## Task prompt
Every line below between the line holding "### Database Schema Design" and the line holding "- **Announcements**: Company", inclusive, should be repeated exactly, and all other lines omitted.

--- START ---

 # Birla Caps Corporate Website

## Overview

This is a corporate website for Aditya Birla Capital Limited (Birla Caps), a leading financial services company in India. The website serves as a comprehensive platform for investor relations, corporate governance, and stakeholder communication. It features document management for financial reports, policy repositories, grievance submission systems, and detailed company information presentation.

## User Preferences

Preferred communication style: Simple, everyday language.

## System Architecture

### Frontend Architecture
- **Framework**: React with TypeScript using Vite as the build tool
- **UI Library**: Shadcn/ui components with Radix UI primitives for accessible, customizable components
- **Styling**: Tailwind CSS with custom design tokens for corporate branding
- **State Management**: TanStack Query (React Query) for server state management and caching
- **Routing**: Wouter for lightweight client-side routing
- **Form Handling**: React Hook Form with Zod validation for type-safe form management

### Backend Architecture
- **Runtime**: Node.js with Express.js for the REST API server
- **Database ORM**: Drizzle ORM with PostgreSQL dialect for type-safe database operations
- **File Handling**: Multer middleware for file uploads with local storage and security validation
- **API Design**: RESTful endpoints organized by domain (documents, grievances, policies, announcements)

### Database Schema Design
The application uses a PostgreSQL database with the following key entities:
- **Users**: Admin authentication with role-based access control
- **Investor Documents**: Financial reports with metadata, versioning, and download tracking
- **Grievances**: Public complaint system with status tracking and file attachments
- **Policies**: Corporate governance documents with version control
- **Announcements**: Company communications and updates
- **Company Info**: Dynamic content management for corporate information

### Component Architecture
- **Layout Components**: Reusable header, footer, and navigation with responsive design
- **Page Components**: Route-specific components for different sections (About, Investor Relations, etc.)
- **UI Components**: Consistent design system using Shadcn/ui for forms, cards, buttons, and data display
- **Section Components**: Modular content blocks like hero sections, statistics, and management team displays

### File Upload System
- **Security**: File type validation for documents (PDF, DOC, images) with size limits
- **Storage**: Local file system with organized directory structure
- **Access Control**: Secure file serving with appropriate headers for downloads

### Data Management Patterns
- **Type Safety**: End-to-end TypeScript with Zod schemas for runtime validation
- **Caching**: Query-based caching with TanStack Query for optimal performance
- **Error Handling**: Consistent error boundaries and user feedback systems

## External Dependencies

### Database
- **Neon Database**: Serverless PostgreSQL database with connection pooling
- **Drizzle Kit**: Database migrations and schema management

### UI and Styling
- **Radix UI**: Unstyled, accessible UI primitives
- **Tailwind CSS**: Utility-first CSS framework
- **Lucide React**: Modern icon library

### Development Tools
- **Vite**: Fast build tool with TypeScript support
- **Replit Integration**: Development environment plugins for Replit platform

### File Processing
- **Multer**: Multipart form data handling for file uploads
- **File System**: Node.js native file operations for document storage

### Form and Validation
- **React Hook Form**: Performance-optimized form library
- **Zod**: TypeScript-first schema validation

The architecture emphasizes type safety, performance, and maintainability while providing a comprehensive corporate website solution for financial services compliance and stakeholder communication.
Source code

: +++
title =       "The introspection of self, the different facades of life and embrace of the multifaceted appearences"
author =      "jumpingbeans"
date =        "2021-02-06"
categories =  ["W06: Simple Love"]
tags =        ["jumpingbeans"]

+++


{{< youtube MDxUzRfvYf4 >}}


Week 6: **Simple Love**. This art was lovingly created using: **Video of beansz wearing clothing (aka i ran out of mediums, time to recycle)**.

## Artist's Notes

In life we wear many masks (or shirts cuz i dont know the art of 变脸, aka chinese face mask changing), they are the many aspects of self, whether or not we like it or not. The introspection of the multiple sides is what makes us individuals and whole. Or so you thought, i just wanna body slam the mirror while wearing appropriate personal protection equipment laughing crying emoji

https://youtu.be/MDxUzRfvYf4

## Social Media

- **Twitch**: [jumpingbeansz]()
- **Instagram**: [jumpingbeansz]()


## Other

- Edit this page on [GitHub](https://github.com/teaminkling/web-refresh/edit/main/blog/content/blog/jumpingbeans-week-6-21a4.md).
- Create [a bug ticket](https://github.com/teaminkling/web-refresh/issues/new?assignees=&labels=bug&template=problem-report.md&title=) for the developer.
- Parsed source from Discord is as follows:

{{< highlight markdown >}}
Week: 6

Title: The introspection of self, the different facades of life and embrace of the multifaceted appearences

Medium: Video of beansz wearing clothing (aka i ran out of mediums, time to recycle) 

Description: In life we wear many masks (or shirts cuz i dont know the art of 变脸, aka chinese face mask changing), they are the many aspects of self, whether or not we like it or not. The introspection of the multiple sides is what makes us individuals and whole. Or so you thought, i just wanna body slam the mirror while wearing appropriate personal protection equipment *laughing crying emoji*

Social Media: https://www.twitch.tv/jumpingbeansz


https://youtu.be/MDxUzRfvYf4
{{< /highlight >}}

--- END ---

## Exercise result
### Database Schema Design
The application uses a PostgreSQL database with the following key entities:
- **Users**: Admin authentication with role-based access control
- **Investor Documents**: Financial reports with metadata, versioning, and download tracking
- **Grievances**: Public complaint system with status tracking and file attachments
- **Policies**: Corporate governance documents with version control
- **Announcements**: Company communications and updates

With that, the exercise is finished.